▶ Work to be completed: Taking each line of the material in turn, count those with the string "badge" and answer with the count alone.
Data to process START
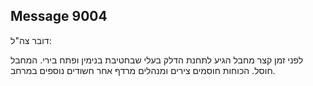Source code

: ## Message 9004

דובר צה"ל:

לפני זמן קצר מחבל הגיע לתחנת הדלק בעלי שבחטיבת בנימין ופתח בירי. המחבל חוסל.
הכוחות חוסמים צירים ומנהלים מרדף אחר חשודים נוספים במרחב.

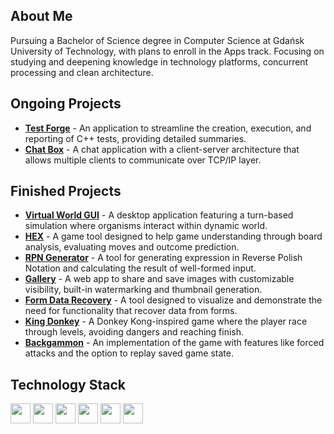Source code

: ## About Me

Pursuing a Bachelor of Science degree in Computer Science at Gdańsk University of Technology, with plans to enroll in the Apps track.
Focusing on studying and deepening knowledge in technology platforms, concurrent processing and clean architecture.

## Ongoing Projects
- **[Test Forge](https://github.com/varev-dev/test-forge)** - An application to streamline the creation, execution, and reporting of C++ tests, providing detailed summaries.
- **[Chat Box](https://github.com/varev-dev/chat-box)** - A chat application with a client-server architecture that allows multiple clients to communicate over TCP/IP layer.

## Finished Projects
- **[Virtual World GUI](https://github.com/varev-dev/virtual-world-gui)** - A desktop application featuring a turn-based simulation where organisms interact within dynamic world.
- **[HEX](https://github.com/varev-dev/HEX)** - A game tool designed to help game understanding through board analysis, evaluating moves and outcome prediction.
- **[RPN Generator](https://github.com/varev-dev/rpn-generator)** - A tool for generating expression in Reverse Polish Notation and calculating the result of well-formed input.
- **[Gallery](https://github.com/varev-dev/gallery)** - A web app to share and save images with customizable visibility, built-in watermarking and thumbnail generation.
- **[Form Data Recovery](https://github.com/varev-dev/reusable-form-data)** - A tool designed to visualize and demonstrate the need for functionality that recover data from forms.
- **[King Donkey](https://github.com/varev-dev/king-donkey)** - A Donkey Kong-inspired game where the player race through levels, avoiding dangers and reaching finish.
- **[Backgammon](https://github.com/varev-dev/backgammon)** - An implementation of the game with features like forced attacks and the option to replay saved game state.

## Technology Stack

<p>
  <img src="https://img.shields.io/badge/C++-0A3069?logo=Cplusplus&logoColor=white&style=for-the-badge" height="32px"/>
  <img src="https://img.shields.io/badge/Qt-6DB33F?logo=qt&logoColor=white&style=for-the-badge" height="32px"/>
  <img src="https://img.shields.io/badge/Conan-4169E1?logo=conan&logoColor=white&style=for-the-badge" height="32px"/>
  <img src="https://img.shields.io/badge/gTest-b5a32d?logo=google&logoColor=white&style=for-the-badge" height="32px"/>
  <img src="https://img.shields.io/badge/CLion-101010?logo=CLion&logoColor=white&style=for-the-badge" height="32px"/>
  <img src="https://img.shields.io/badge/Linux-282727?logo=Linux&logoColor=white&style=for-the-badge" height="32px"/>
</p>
Data to process END
▶ Output below: 6